■ TASK ITEM ■
Out of the entries that follow, copy each line containing "không".

** GIVEN INFORMATION follows **

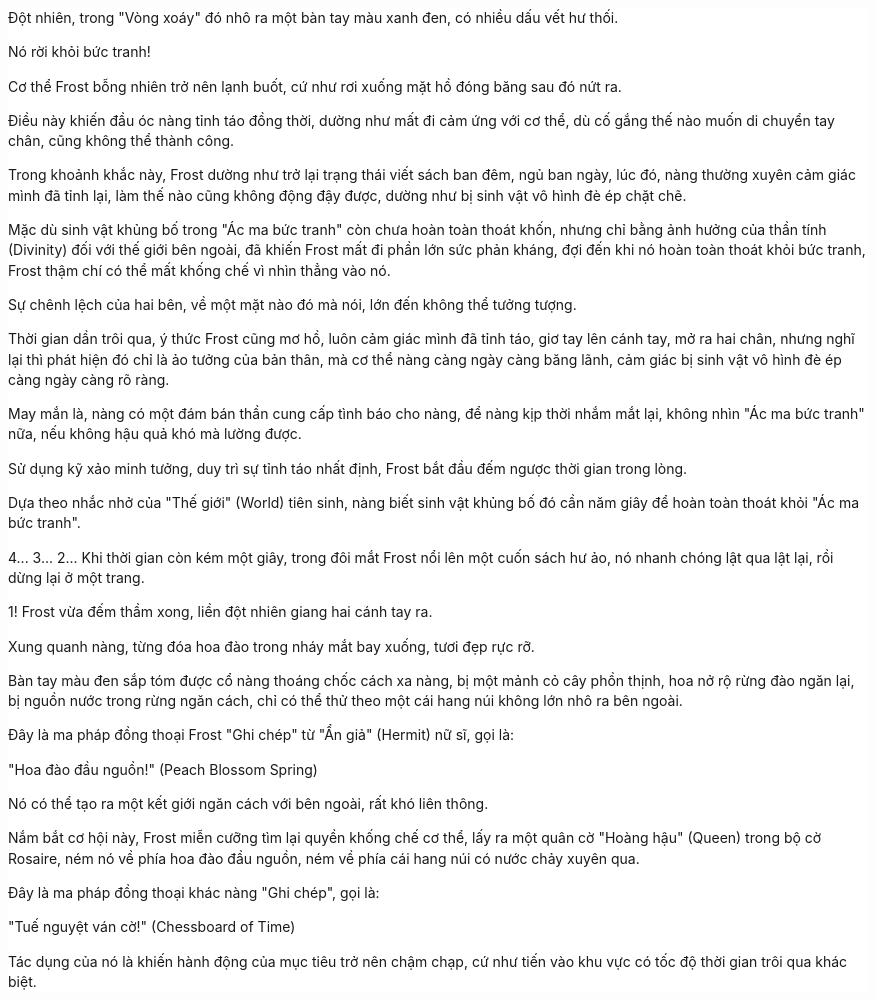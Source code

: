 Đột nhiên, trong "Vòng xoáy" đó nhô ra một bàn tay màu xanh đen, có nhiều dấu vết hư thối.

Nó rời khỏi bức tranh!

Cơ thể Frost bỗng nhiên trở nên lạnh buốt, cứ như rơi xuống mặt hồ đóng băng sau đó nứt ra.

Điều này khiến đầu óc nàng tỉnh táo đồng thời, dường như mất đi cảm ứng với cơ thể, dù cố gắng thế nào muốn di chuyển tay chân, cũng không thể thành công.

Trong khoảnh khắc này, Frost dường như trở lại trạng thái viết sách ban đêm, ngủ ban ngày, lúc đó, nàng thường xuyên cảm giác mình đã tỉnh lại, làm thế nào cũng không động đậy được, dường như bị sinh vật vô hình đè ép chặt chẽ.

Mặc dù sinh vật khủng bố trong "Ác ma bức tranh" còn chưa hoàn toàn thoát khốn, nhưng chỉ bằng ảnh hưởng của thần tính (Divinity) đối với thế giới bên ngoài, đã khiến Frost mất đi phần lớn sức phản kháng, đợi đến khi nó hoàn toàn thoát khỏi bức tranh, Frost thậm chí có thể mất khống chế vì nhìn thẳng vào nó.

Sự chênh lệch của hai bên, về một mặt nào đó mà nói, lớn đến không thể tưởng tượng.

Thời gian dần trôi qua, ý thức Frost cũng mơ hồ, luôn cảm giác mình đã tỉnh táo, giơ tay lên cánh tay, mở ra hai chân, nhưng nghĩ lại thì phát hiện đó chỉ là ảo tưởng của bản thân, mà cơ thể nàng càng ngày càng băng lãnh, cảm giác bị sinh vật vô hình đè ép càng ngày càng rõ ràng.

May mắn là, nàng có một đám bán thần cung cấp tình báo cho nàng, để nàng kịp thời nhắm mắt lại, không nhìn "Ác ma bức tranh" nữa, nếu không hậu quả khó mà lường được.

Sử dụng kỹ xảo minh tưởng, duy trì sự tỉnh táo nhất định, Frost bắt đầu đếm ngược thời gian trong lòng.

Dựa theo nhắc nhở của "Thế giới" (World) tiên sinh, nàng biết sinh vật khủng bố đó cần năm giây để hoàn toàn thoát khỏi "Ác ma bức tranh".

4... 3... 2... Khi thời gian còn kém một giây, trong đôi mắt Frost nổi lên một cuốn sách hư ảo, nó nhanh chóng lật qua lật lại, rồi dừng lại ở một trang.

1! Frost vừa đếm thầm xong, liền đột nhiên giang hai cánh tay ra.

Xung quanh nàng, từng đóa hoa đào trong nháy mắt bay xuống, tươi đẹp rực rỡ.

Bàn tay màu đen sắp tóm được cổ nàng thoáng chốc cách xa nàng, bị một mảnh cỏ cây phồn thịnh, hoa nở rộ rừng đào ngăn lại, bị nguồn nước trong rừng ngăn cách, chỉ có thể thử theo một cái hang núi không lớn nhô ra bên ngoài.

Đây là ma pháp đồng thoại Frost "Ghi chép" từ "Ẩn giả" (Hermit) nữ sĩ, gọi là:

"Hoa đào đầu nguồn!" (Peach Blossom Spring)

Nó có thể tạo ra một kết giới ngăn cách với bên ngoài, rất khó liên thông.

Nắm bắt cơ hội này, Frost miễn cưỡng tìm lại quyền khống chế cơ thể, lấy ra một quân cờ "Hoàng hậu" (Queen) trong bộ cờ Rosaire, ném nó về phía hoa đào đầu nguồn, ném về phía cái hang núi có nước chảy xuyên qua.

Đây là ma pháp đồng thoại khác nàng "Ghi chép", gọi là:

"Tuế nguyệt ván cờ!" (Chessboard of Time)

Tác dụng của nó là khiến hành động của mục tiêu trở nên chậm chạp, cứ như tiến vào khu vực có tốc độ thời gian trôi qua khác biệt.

** End of GIVEN INFORMATION **

■ RESPONSE BOX ■
Điều này khiến đầu óc nàng tỉnh táo đồng thời, dường như mất đi cảm ứng với cơ thể, dù cố gắng thế nào muốn di chuyển tay chân, cũng không thể thành công.
Trong khoảnh khắc này, Frost dường như trở lại trạng thái viết sách ban đêm, ngủ ban ngày, lúc đó, nàng thường xuyên cảm giác mình đã tỉnh lại, làm thế nào cũng không động đậy được, dường như bị sinh vật vô hình đè ép chặt chẽ.
Sự chênh lệch của hai bên, về một mặt nào đó mà nói, lớn đến không thể tưởng tượng.
May mắn là, nàng có một đám bán thần cung cấp tình báo cho nàng, để nàng kịp thời nhắm mắt lại, không nhìn "Ác ma bức tranh" nữa, nếu không hậu quả khó mà lường được.
Bàn tay màu đen sắp tóm được cổ nàng thoáng chốc cách xa nàng, bị một mảnh cỏ cây phồn thịnh, hoa nở rộ rừng đào ngăn lại, bị nguồn nước trong rừng ngăn cách, chỉ có thể thử theo một cái hang núi không lớn nhô ra bên ngoài.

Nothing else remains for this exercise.